Gather all lines with "supporting" from the records.
+---+
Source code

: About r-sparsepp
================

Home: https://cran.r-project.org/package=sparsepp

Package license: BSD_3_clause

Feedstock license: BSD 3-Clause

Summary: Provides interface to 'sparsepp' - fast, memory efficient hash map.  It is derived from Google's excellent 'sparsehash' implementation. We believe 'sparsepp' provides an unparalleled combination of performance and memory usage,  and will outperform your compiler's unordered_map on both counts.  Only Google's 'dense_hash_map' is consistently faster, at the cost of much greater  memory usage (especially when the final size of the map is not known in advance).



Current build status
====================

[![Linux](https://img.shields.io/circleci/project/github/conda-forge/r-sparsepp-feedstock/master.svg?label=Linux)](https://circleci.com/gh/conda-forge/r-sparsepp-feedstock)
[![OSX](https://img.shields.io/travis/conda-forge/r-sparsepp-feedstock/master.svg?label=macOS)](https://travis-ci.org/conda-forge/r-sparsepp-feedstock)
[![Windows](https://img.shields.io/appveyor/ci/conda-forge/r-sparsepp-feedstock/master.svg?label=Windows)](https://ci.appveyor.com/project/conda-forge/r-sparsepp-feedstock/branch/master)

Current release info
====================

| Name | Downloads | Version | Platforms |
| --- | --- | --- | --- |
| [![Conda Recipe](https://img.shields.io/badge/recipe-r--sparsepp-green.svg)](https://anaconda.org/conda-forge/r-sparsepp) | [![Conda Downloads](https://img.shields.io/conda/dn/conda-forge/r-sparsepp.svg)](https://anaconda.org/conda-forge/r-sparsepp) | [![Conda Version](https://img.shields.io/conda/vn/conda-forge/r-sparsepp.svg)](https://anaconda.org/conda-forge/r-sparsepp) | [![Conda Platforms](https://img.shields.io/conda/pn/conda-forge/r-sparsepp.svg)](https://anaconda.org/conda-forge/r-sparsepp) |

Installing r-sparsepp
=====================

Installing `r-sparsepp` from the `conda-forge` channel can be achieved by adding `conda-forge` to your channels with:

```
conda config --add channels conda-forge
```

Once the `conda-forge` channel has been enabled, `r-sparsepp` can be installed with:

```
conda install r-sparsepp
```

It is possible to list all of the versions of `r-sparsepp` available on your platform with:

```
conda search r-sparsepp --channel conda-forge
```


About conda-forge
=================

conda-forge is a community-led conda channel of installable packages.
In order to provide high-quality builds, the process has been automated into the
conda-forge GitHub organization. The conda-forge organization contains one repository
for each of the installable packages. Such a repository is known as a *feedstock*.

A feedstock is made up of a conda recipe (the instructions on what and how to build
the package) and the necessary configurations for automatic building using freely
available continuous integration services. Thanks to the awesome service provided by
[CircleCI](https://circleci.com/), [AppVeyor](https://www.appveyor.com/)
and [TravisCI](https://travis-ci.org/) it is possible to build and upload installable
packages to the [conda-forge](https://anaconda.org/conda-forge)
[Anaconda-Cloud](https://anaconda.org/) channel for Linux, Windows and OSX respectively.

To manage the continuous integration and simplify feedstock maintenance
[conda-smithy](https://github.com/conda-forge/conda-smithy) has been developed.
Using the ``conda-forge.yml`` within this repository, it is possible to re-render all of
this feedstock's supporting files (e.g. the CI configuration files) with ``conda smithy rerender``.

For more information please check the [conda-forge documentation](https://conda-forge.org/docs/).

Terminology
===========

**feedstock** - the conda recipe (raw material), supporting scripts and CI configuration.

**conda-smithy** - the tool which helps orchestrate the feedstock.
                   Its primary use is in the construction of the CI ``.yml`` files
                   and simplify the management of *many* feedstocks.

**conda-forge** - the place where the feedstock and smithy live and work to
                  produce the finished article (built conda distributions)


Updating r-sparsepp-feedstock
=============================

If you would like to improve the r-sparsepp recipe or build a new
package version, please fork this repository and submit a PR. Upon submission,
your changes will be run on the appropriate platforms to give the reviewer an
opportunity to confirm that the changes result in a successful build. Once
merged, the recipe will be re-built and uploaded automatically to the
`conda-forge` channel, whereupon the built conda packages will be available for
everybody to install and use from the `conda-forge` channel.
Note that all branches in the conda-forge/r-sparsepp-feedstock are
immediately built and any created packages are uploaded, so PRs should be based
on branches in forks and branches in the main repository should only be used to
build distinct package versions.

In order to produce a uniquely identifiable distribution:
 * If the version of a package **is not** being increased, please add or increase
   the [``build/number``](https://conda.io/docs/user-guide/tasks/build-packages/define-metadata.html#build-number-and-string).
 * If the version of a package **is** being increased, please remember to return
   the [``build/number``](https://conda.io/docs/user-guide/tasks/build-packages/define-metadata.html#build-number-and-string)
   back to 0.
+---+
Task response ->
this feedstock's supporting files (e.g. the CI configuration files) with ``conda smithy rerender``.
**feedstock** - the conda recipe (raw material), supporting scripts and CI configuration.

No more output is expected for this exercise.